# [YOUR ASSIGNMENT]
Could you reproduce every entry as it stands, leaving the pictures behind?

─── MATERIAL PROVIDED ───

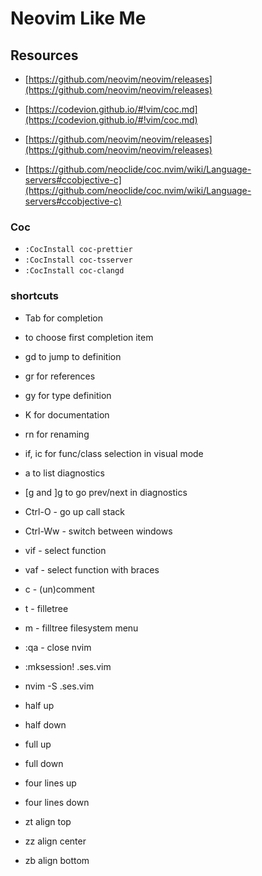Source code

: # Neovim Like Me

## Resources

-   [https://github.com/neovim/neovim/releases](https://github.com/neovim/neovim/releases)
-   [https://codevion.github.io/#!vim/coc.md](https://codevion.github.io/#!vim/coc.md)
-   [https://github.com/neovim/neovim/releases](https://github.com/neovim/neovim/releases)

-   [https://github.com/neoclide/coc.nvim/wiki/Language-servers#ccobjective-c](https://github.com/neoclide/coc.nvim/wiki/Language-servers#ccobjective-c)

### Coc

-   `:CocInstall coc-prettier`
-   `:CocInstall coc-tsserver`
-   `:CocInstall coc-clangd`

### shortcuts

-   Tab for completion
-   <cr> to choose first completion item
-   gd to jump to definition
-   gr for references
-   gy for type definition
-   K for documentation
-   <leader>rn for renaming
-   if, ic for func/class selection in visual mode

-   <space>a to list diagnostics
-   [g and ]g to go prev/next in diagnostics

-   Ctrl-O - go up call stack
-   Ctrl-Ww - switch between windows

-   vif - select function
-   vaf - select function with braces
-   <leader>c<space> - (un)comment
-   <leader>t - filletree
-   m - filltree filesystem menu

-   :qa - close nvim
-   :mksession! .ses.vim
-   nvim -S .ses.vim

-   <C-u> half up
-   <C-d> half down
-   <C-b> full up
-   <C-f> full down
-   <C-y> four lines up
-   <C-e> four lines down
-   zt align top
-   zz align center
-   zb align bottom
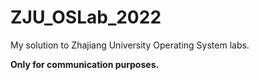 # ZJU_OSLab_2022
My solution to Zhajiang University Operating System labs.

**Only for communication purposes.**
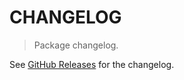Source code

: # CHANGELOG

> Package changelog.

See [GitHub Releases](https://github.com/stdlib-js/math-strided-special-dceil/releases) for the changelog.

───

# [TASK SOLUTION]
Source code

: # Neovim Like Me

## Resources

-   [https://github.com/neovim/neovim/releases](https://github.com/neovim/neovim/releases)
-   [https://codevion.github.io/#!vim/coc.md](https://codevion.github.io/#!vim/coc.md)
-   [https://github.com/neovim/neovim/releases](https://github.com/neovim/neovim/releases)

-   [https://github.com/neoclide/coc.nvim/wiki/Language-servers#ccobjective-c](https://github.com/neoclide/coc.nvim/wiki/Language-servers#ccobjective-c)

### Coc

-   `:CocInstall coc-prettier`
-   `:CocInstall coc-tsserver`
-   `:CocInstall coc-clangd`

### shortcuts

-   Tab for completion
-   <cr> to choose first completion item
-   gd to jump to definition
-   gr for references
-   gy for type definition
-   K for documentation
-   <leader>rn for renaming
-   if, ic for func/class selection in visual mode

-   <space>a to list diagnostics
-   [g and ]g to go prev/next in diagnostics

-   Ctrl-O - go up call stack
-   Ctrl-Ww - switch between windows

-   vif - select function
-   vaf - select function with braces
-   <leader>c<space> - (un)comment
-   <leader>t - filletree
-   m - filltree filesystem menu

-   :qa - close nvim
-   :mksession! .ses.vim
-   nvim -S .ses.vim

-   <C-u> half up
-   <C-d> half down
-   <C-b> full up
-   <C-f> full down
-   <C-y> four lines up
-   <C-e> four lines down
-   zt align top
-   zz align center
-   zb align bottom
 # ZJU_OSLab_2022
My solution to Zhajiang University Operating System labs.

**Only for communication purposes.**
Source code

: # CHANGELOG

> Package changelog.

See [GitHub Releases](https://github.com/stdlib-js/math-strided-special-dceil/releases) for the changelog.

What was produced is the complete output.